Und wie Nicole Costantin von Explora sagt: «Luxusreisende werden jünger – sie suchen Raum, Auswahl, Privatsphäre.» Kein Zufall also, dass Kreuzfahrten boomen. Es geht auch um das Erlebnis, nicht alles sehen zu müssen, aber das Richtige auf die richtige Weise.

Ein Symbol dieses Wandels steht täglich an Deck: Kapitänin Serena Melani, die auf der neuen Explora II das Kommando führt. Als erste Frau, die ein Schiff einer Luxuslinie wie Explora Journeys in Dienst gestellt hat, verkörpert sie eine neue Ära des Reisens auf See – mutig, souverän, wegweisend.

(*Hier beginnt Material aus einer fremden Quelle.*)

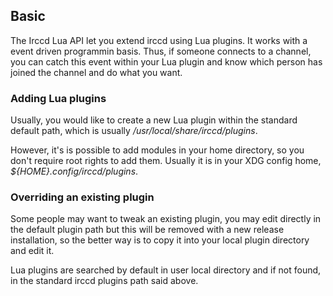 ## Basic

The Irccd Lua API let you extend irccd using Lua plugins. It works with a event
driven programmin basis. Thus, if someone connects to a channel, you can
catch this event within your Lua plugin and know which person has joined
the channel and do what you want.

### Adding Lua plugins

Usually, you would like to create a new Lua plugin within the standard
default path, which is usually */usr/local/share/irccd/plugins*.

However, it's is possible to add modules in your home directory, so you don't
require root rights to add them. Usually it is in your XDG config home,
*${HOME}.config/irccd/plugins*.

### Overriding an existing plugin

Some people may want to tweak an existing plugin, you may edit directly
in the default plugin path but this will be removed with a new release
installation, so the better way is to copy it into your local plugin
directory and edit it.

Lua plugins are searched by default in user local directory and if not
found, in the standard irccd plugins path said above.
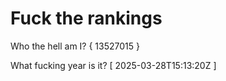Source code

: # Fuck the rankings

Who the hell am I?
{ 13527015 }

What fucking year is it?
[ 2025-03-28T15:13:20Z ]
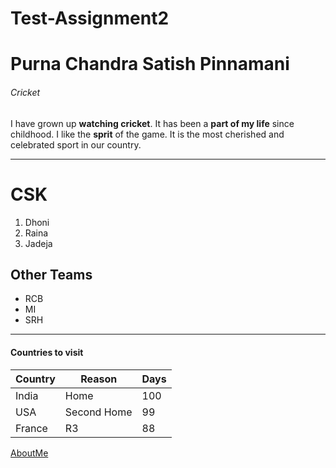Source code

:# Test-Assignment2
# Purna Chandra Satish Pinnamani
###### Cricket

I have grown up **watching cricket**. It has been a **part of my life** since childhood. I like the **sprit** of the game. It is the most cherished and celebrated sport in our country.

---
# CSK
1. Dhoni
1. Raina
1. Jadeja

## Other Teams
* RCB
* MI
* SRH

---
#### Countries to visit
| Country | Reason | Days |
|   ---   |   ---  |  --- |
| India | Home | 100 |
| USA | Second Home | 99 |
| France |  R3 | 88 |

[AboutMe](AboutMe.md)


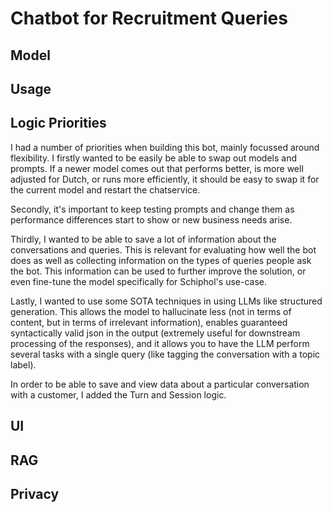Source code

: # Chatbot for Recruitment Queries

## Model

## Usage

## Logic Priorities

I had a number of priorities when building this bot, mainly focussed around flexibility. I firstly wanted to be easily be able to swap out models and prompts. If a newer model comes out that performs better, is more well adjusted for Dutch, or runs more efficiently, it should be easy to swap it for the current model and restart the chatservice.

Secondly, it's important to keep testing prompts and change them as performance differences start to show or new business needs arise.

Thirdly, I wanted to be able to save a lot of information about the conversations and queries. This is relevant for evaluating how well the bot does as well as collecting information on the types of queries people ask the bot. This information can be used to further improve the solution, or even fine-tune the model specifically for Schiphol's use-case.

Lastly, I wanted to use some SOTA techniques in using LLMs like structured generation. This allows the model to hallucinate less (not in terms of content, but in terms of irrelevant information), enables guaranteed syntactically valid json in the output (extremely useful for downstream processing of the responses), and it allows you to have the LLM perform several tasks with a single query (like tagging the conversation with a topic label).

In order to be able to save and view data about a particular conversation with a customer, I added the Turn and Session logic.

## UI

## RAG

## Privacy
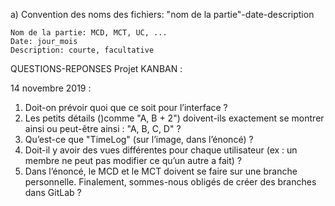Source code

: a) Convention des noms des fichiers:
	"nom de la partie"-date-description
	
	Nom de la partie: MCD, MCT, UC, ...
	Date: jour_mois
	Description: courte, facultative



















QUESTIONS-REPONSES Projet KANBAN :

14 novembre 2019 :

1. Doit-on prévoir quoi que ce soit pour l’interface ?
2. Les petits détails ()comme "A, B + 2") doivent-ils exactement se montrer ainsi ou peut-être ainsi : "A, B, C, D" ?
3. Qu’est-ce que "TimeLog" (sur l’image, dans l’énoncé) ? 
4. Doit-il y avoir des vues différentes pour chaque utilisateur (ex : un membre ne peut pas modifier ce qu’un autre a fait) ?
5. Dans l’énoncé, le MCD et le MCT doivent se faire sur une branche personnelle. Finalement, sommes-nous obligés de créer des branches dans GitLab ?
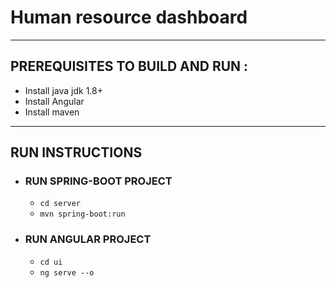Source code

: # Human resource dashboard

***

## PREREQUISITES TO BUILD AND RUN :
* Install java jdk 1.8+
* Install Angular
* Install maven

***

## RUN INSTRUCTIONS
* ### RUN SPRING-BOOT PROJECT
  * `cd server`
  * `mvn spring-boot:run`
* ### RUN ANGULAR PROJECT
  * `cd ui`
  * `ng serve --o`
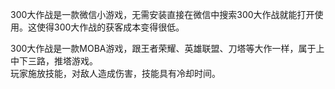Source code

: 300大作战是一款微信小游戏，无需安装直接在微信中搜索300大作战就能打开使用。这使得300大作战的获客成本变得很低。  

300大作战是一款MOBA游戏，跟王者荣耀、英雄联盟、刀塔等大作一样，属于上中下三路，推塔游戏。   
玩家施放技能，对敌人造成伤害，技能具有冷却时间。   
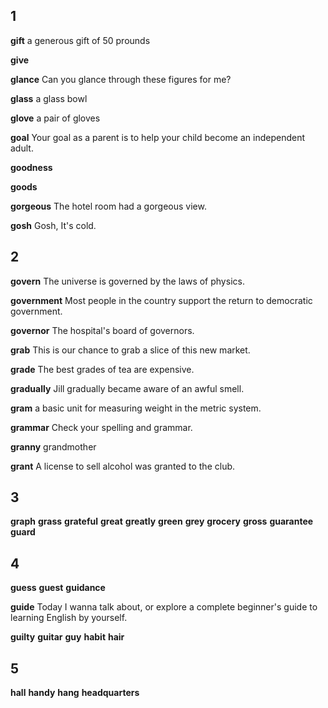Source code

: ## 1
**gift** 
a generous gift of 50 prounds

**give** 

**glance** 
Can you glance through these figures for me?

**glass** 
a glass bowl

**glove** 
a pair of gloves

**goal** 
Your goal as a parent is to help your child become an independent adult.

**goodness** 

**goods** 

**gorgeous** 
The hotel room had a gorgeous view.

**gosh** 
Gosh, It's cold.

## 2
**govern** 
The universe is governed by the laws of physics.

**government** 
Most people in the country support the return to democratic government.

**governor** 
The hospital's board of governors.

**grab** 
This is our chance to grab a slice of this new market.

**grade** 
The best grades of tea are expensive.

**gradually** 
Jill gradually became aware of an awful smell.

**gram** 
a basic unit for measuring weight in the metric system.

**grammar** 
Check your spelling and grammar.

**granny** 
grandmother

**grant** 
A license to sell alcohol was granted to the club.

## 3
**graph** 
**grass** 
**grateful** 
**great** 
**greatly** 
**green** 
**grey** 
**grocery** 
**gross** 
**guarantee** 
**guard** 

## 4
**guess** 
**guest** 
**guidance** 

**guide**
Today I wanna talk about, or explore a complete beginner's guide to learning English by yourself.

**guilty** 
**guitar** 
**guy** 
**habit** 
**hair** 

## 5
**hall** 
**handy** 
**hang** 
**headquarters** 
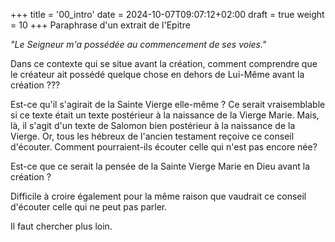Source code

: +++
title = '00_intro'
date = 2024-10-07T09:07:12+02:00
draft = true
weight = 10
+++
Paraphrase d'un extrait de l'Epitre<!--more--> 

*"Le Seigneur m'a possédée au commencement de ses voies."*

Dans ce contexte qui se situe avant la création, comment comprendre que le créateur ait possédé quelque chose en dehors de Lui-Même avant la création ???

Est-ce qu'il s'agirait de la Sainte Vierge elle-même ? Ce serait vraisemblable si ce texte était un texte postérieur à la naissance de la Vierge Marie. Mais, là, il s'agit d'un texte de Salomon bien postérieur à la naissance de la Vierge. Or, tous les hébreux de l'ancien testament reçoive ce conseil d'écouter. Comment pourraient-ils écouter celle qui n'est pas encore née?

Est-ce que ce serait la pensée de la Sainte Vierge Marie en Dieu avant la création ? 

Difficile à croire également pour la même raison que vaudrait ce conseil d'écouter celle qui ne peut pas parler.

Il faut chercher plus loin.


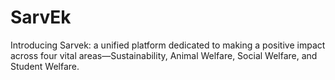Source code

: # SarvEk
Introducing Sarvek: a unified platform dedicated to making a positive impact across four vital areas—Sustainability, Animal Welfare, Social Welfare, and Student Welfare. 
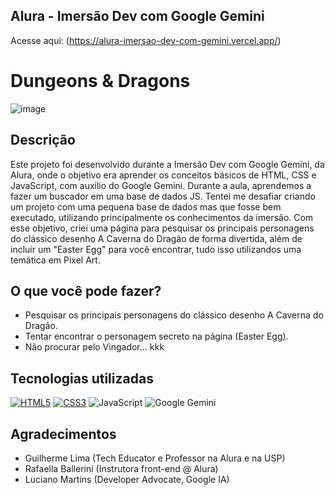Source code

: ## Alura - Imersão Dev com Google Gemini
Acesse aqui: (https://alura-imersao-dev-com-gemini.vercel.app/)
# Dungeons & Dragons
![image](https://github.com/user-attachments/assets/88d1fea8-9812-4c1b-882f-f89157e43f4b)
## Descrição
Este projeto foi desenvolvido durante a Imersão Dev com Google Gemini, da Alura, onde o objetivo era aprender os conceitos básicos de HTML, CSS e JavaScript, com auxilio do Google Gemini. Durante a aula, aprendemos a fazer um buscador em uma base de dados JS. Tentei me desafiar criando um projeto com uma pequena base de dados mas que fosse bem executado, utilizando principalmente os conhecimentos da imersão.
Com esse objetivo, criei uma página para pesquisar os principais personagens do clássico desenho A Caverna do Dragão de forma divertida, além de incluir um "Easter Egg" para você encontrar, tudo isso utilizandos uma temática em Pixel Art.
## O que você pode fazer?
- Pesquisar os principais personagens do clássico desenho A Caverna do Dragão.
- Tentar encontrar o personagem secreto na página (Easter Egg).
- Não procurar pelo Vingador... kkk
## Tecnologias utilizadas
[![HTML5](https://img.shields.io/badge/html5-E34F26?style=for-the-badge&logo=html5&logoColor=white)](https://developer.mozilla.org/en-US/docs/Web/HTML)
[![CSS3](https://img.shields.io/badge/css3-1572B6?style=for-the-badge&logo=css3&logoColor=white)](https://developer.mozilla.org/en-US/docs/Web/CSS)
![JavaScript](https://img.shields.io/badge/javascript-333333?style=for-the-badge&logo=javascript&logoColor=F7DF1E)
![Google Gemini](https://img.shields.io/badge/gemini-blue?style=for-the-badge&logo=)
## Agradecimentos
- Guilherme Lima (Tech Educator e Professor na Alura e na USP)
- Rafaella Ballerini (Instrutora front-end @ Alura)
- Luciano Martins (Developer Advocate, Google IA)
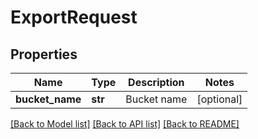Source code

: # ExportRequest

## Properties
Name | Type | Description | Notes
------------ | ------------- | ------------- | -------------
**bucket_name** | **str** | Bucket name | [optional] 

[[Back to Model list]](../README.md#documentation-for-models) [[Back to API list]](../README.md#documentation-for-api-endpoints) [[Back to README]](../README.md)



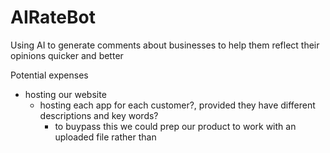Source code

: # AIRateBot
Using AI to generate comments about businesses to help them reflect their opinions quicker and better

Potential expenses
- hosting our website
  - hosting each app for each customer?, provided they have different descriptions and key words?
    - to buypass this we could prep our product to work with an uploaded file rather than
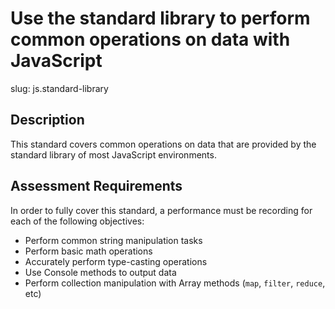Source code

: 
# Use the standard library to perform common operations on data with JavaScript

slug: js.standard-library

## Description
This standard covers common operations on data that are provided by the standard library of most JavaScript environments.

## Assessment Requirements
In order to fully cover this standard, a performance must be recording for each of the following objectives:

- Perform common string manipulation tasks
- Perform basic math operations
- Accurately perform type-casting operations
- Use Console methods to output data
- Perform collection manipulation with Array methods (`map`, `filter`, `reduce`, etc)
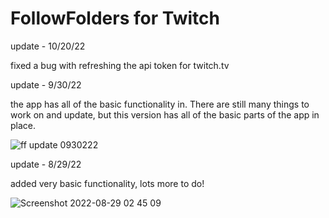 # FollowFolders for Twitch

update - 10/20/22 

fixed a bug with refreshing the api token for twitch.tv

update - 9/30/22

the app has all of the basic functionality in. There are still many things to work on and update, but this version has all of the basic parts of the app in place.


![ff update 0930222](https://user-images.githubusercontent.com/73396754/193388422-94973ab6-a568-44dd-a0a9-b942897dff87.png)

update - 8/29/22

added very basic functionality, lots more to do!

![Screenshot 2022-08-29 02 45 09](https://user-images.githubusercontent.com/73396754/187180566-260f23e9-f6a3-4014-8d65-49e5b402c3fc.png)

Wo früher Männer in Uniformen dominierten, stehen heute Haltung, Stil und Verantwortung am Steuerpult. Kreuzfahrten 2025 sind nicht mehr das, was sie mal waren – sondern das, was viele heute suchen: Weitblick statt Entertainment-Dauerfeuer. Echtheit statt Show. Nachhaltigkeit, Kuratierung, Ruhe.
Die Nachfrage ist real, der Wandel in jeder kleinen Welle spürbar. Und ich? Ich hab auf See begriffen, dass Kreuzfahrten viel mehr können als nur Meer.